Fig. 5: Helicase-dead XPD impairs RNAPII clearance and necessitates VCP-dependent clearance in fibroblasts.
From: Hierarchical mechanisms control the clearance of DNA lesion–stalled RNA polymerase II
a Detection of CSB, CSA, and XPD protein levels in whole cell lysates from fibroblasts derived from an individual with a helicase-dead XPD mutant protein (XP8BR-hTERT, XPDG675R) or a normal individual (48BR-hTERT, WT).
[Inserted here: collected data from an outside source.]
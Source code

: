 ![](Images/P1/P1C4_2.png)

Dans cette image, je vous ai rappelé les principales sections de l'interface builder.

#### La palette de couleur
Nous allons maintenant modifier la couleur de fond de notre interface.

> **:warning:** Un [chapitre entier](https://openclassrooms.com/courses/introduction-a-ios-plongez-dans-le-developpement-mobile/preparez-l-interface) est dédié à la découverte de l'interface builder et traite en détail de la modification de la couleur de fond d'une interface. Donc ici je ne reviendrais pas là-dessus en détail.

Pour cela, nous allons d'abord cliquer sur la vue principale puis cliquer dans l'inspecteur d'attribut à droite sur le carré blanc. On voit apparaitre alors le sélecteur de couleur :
HSPA4 was used as a loading control. b Quantification of RRS as in Fig. 2a-b in normal and XPD helicase-dead fibroblasts. c A representative image of the global DRB run-off assay by western blotting in normal and XPD helicase-dead fibroblasts as described for Fig. 1e. d Quantification of (c) as described for Fig. 1f-g. e Quantification of the local DRB run-off immunofluorescence assay as described for Fig. 1a-c for 0, 1, and 2 h after local UV-C treatment in normal and XPD helicase-dead fibroblasts after knockdown with an siRNA pool for UVSSA or a nontargeting control siRNA. f. Quantification of the local DRB run-off immunofluorescence assay as described for Fig. 1a-c for 0, 1, and 2 h after local UV-C treatment in normal and XPD helicase-dead fibroblasts with or without VCPi treatment as in Fig. 4a.